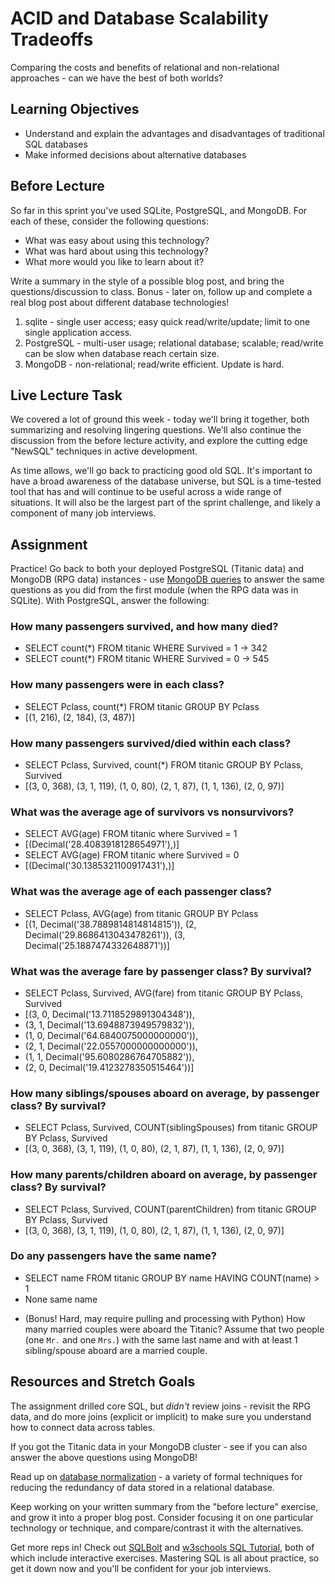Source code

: # ACID and Database Scalability Tradeoffs

Comparing the costs and benefits of relational and non-relational approaches -
can we have the best of both worlds?

## Learning Objectives

- Understand and explain the advantages and disadvantages of traditional SQL
  databases
- Make informed decisions about alternative databases

## Before Lecture

So far in this sprint you've used SQLite, PostgreSQL, and MongoDB. For each of
these, consider the following questions:

- What was easy about using this technology?
- What was hard about using this technology?
- What more would you like to learn about it?

Write a summary in the style of a possible blog post, and bring the
questions/discussion to class. Bonus - later on, follow up and complete a real
blog post about different database technologies!

1. sqlite - single user access; easy quick read/write/update; limit to one single application access.
2. PostgreSQL - multi-user usage; relational database; scalable; read/write can be slow when database reach certain size.
3. MongoDB - non-relational; read/write efficient. Update is hard.


## Live Lecture Task

We covered a lot of ground this week - today we'll bring it together, both
summarizing and resolving lingering questions. We'll also continue the
discussion from the before lecture activity, and explore the cutting edge
"NewSQL" techniques in active development.

As time allows, we'll go back to practicing good old SQL. It's important to have
a broad awareness of the database universe, but SQL is a time-tested tool that
has and will continue to be useful across a wide range of situations. It will
also be the largest part of the sprint challenge, and likely a component of many
job interviews.

## Assignment

Practice! Go back to both your deployed PostgreSQL (Titanic data) and MongoDB
(RPG data) instances - use [MongoDB
queries](https://docs.mongodb.com/manual/tutorial/query-documents/) to answer
the same questions as you did from the first module (when the RPG data was in
SQLite). With PostgreSQL, answer the following:

### How many passengers survived, and how many died?
* SELECT count(*) FROM titanic WHERE Survived = 1 -> 342
* SELECT count(*) FROM titanic WHERE Survived = 0 -> 545

### How many passengers were in each class?
* SELECT Pclass, count(*) FROM titanic GROUP BY Pclass
* [(1, 216), (2, 184), (3, 487)]

### How many passengers survived/died within each class?
* SELECT Pclass, Survived, count(*) FROM titanic GROUP BY Pclass, Survived
* [(3, 0, 368), (3, 1, 119), (1, 0, 80), (2, 1, 87), (1, 1, 136), (2, 0, 97)]

### What was the average age of survivors vs nonsurvivors?
* SELECT AVG(age) FROM titanic where Survived = 1
* [(Decimal('28.4083918128654971'),)]
* SELECT AVG(age) FROM titanic where Survived = 0
* [(Decimal('30.1385321100917431'),)]

### What was the average age of each passenger class?
* SELECT Pclass, AVG(age) from titanic GROUP BY Pclass
* [(1, Decimal('38.7889814814814815')), (2, Decimal('29.8686413043478261')), (3, Decimal('25.1887474332648871'))]

### What was the average fare by passenger class? By survival?
* SELECT Pclass, Survived, AVG(fare) from titanic GROUP BY Pclass, Survived
* [(3, 0, Decimal('13.7118529891304348')), 
* (3, 1, Decimal('13.6948873949579832')), 
* (1, 0, Decimal('64.6840075000000000')), 
* (2, 1, Decimal('22.0557000000000000')), 
* (1, 1, Decimal('95.6080286764705882')), 
* (2, 0, Decimal('19.4123278350515464'))]

### How many siblings/spouses aboard on average, by passenger class? By survival?
* SELECT Pclass, Survived, COUNT(siblingSpouses) from titanic GROUP BY Pclass, Survived
* [(3, 0, 368), (3, 1, 119), (1, 0, 80), (2, 1, 87), (1, 1, 136), (2, 0, 97)]


### How many parents/children aboard on average, by passenger class? By survival?
* SELECT Pclass, Survived, COUNT(parentChildren) from titanic GROUP BY Pclass, Survived
* [(3, 0, 368), (3, 1, 119), (1, 0, 80), (2, 1, 87), (1, 1, 136), (2, 0, 97)]

### Do any passengers have the same name?
* SELECT name FROM titanic GROUP BY name HAVING COUNT(name) > 1
* None same name

- (Bonus! Hard, may require pulling and processing with Python) How many married
  couples were aboard the Titanic? Assume that two people (one `Mr.` and one
  `Mrs.`) with the same last name and with at least 1 sibling/spouse aboard are
  a married couple.

## Resources and Stretch Goals

The assignment drilled core SQL, but *didn't* review joins - revisit the RPG
data, and do more joins (explicit or implicit) to make sure you understand how
to connect data across tables.

If you got the Titanic data in your MongoDB cluster - see if you can also answer
the above questions using MongoDB!

Read up on [database
normalization](https://en.wikipedia.org/wiki/Database_normalization) - a variety
of formal techniques for reducing the redundancy of data stored in a relational
database.

Keep working on your written summary from the "before lecture" exercise, and
grow it into a proper blog post. Consider focusing it on one particular
technology or technique, and compare/contrast it with the alternatives.

Get more reps in! Check out [SQLBolt](https://sqlbolt.com/) and [w3schools SQL
Tutorial](https://www.w3schools.com/sql/), both of which include interactive
exercises. Mastering SQL is all about practice, so get it down now and you'll be
confident for your job interviews.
■ ■ ■ ■
TASK BRIEF -
Repeat the data above exactly, images excluded.

WRITTEN RESPONSE -
Source code

: # ACID and Database Scalability Tradeoffs

Comparing the costs and benefits of relational and non-relational approaches -
can we have the best of both worlds?

## Learning Objectives

- Understand and explain the advantages and disadvantages of traditional SQL
  databases
- Make informed decisions about alternative databases

## Before Lecture

So far in this sprint you've used SQLite, PostgreSQL, and MongoDB. For each of
these, consider the following questions:

- What was easy about using this technology?
- What was hard about using this technology?
- What more would you like to learn about it?

Write a summary in the style of a possible blog post, and bring the
questions/discussion to class. Bonus - later on, follow up and complete a real
blog post about different database technologies!

1. sqlite - single user access; easy quick read/write/update; limit to one single application access.
2. PostgreSQL - multi-user usage; relational database; scalable; read/write can be slow when database reach certain size.
3. MongoDB - non-relational; read/write efficient. Update is hard.


## Live Lecture Task

We covered a lot of ground this week - today we'll bring it together, both
summarizing and resolving lingering questions. We'll also continue the
discussion from the before lecture activity, and explore the cutting edge
"NewSQL" techniques in active development.

As time allows, we'll go back to practicing good old SQL. It's important to have
a broad awareness of the database universe, but SQL is a time-tested tool that
has and will continue to be useful across a wide range of situations. It will
also be the largest part of the sprint challenge, and likely a component of many
job interviews.

## Assignment

Practice! Go back to both your deployed PostgreSQL (Titanic data) and MongoDB
(RPG data) instances - use [MongoDB
queries](https://docs.mongodb.com/manual/tutorial/query-documents/) to answer
the same questions as you did from the first module (when the RPG data was in
SQLite). With PostgreSQL, answer the following:

### How many passengers survived, and how many died?
* SELECT count(*) FROM titanic WHERE Survived = 1 -> 342
* SELECT count(*) FROM titanic WHERE Survived = 0 -> 545

### How many passengers were in each class?
* SELECT Pclass, count(*) FROM titanic GROUP BY Pclass
* [(1, 216), (2, 184), (3, 487)]

### How many passengers survived/died within each class?
* SELECT Pclass, Survived, count(*) FROM titanic GROUP BY Pclass, Survived
* [(3, 0, 368), (3, 1, 119), (1, 0, 80), (2, 1, 87), (1, 1, 136), (2, 0, 97)]

### What was the average age of survivors vs nonsurvivors?
* SELECT AVG(age) FROM titanic where Survived = 1
* [(Decimal('28.4083918128654971'),)]
* SELECT AVG(age) FROM titanic where Survived = 0
* [(Decimal('30.1385321100917431'),)]

### What was the average age of each passenger class?
* SELECT Pclass, AVG(age) from titanic GROUP BY Pclass
* [(1, Decimal('38.7889814814814815')), (2, Decimal('29.8686413043478261')), (3, Decimal('25.1887474332648871'))]

### What was the average fare by passenger class? By survival?
* SELECT Pclass, Survived, AVG(fare) from titanic GROUP BY Pclass, Survived
* [(3, 0, Decimal('13.7118529891304348')), 
* (3, 1, Decimal('13.6948873949579832')), 
* (1, 0, Decimal('64.6840075000000000')), 
* (2, 1, Decimal('22.0557000000000000')), 
* (1, 1, Decimal('95.6080286764705882')), 
* (2, 0, Decimal('19.4123278350515464'))]

### How many siblings/spouses aboard on average, by passenger class? By survival?
* SELECT Pclass, Survived, COUNT(siblingSpouses) from titanic GROUP BY Pclass, Survived
* [(3, 0, 368), (3, 1, 119), (1, 0, 80), (2, 1, 87), (1, 1, 136), (2, 0, 97)]


### How many parents/children aboard on average, by passenger class? By survival?
* SELECT Pclass, Survived, COUNT(parentChildren) from titanic GROUP BY Pclass, Survived
* [(3, 0, 368), (3, 1, 119), (1, 0, 80), (2, 1, 87), (1, 1, 136), (2, 0, 97)]

### Do any passengers have the same name?
* SELECT name FROM titanic GROUP BY name HAVING COUNT(name) > 1
* None same name

- (Bonus! Hard, may require pulling and processing with Python) How many married
  couples were aboard the Titanic? Assume that two people (one `Mr.` and one
  `Mrs.`) with the same last name and with at least 1 sibling/spouse aboard are
  a married couple.

## Resources and Stretch Goals

The assignment drilled core SQL, but *didn't* review joins - revisit the RPG
data, and do more joins (explicit or implicit) to make sure you understand how
to connect data across tables.

If you got the Titanic data in your MongoDB cluster - see if you can also answer
the above questions using MongoDB!

Read up on [database
normalization](https://en.wikipedia.org/wiki/Database_normalization) - a variety
of formal techniques for reducing the redundancy of data stored in a relational
database.

Keep working on your written summary from the "before lecture" exercise, and
grow it into a proper blog post. Consider focusing it on one particular
technology or technique, and compare/contrast it with the alternatives.

Get more reps in! Check out [SQLBolt](https://sqlbolt.com/) and [w3schools SQL
Tutorial](https://www.w3schools.com/sql/), both of which include interactive
exercises. Mastering SQL is all about practice, so get it down now and you'll be
confident for your job interviews.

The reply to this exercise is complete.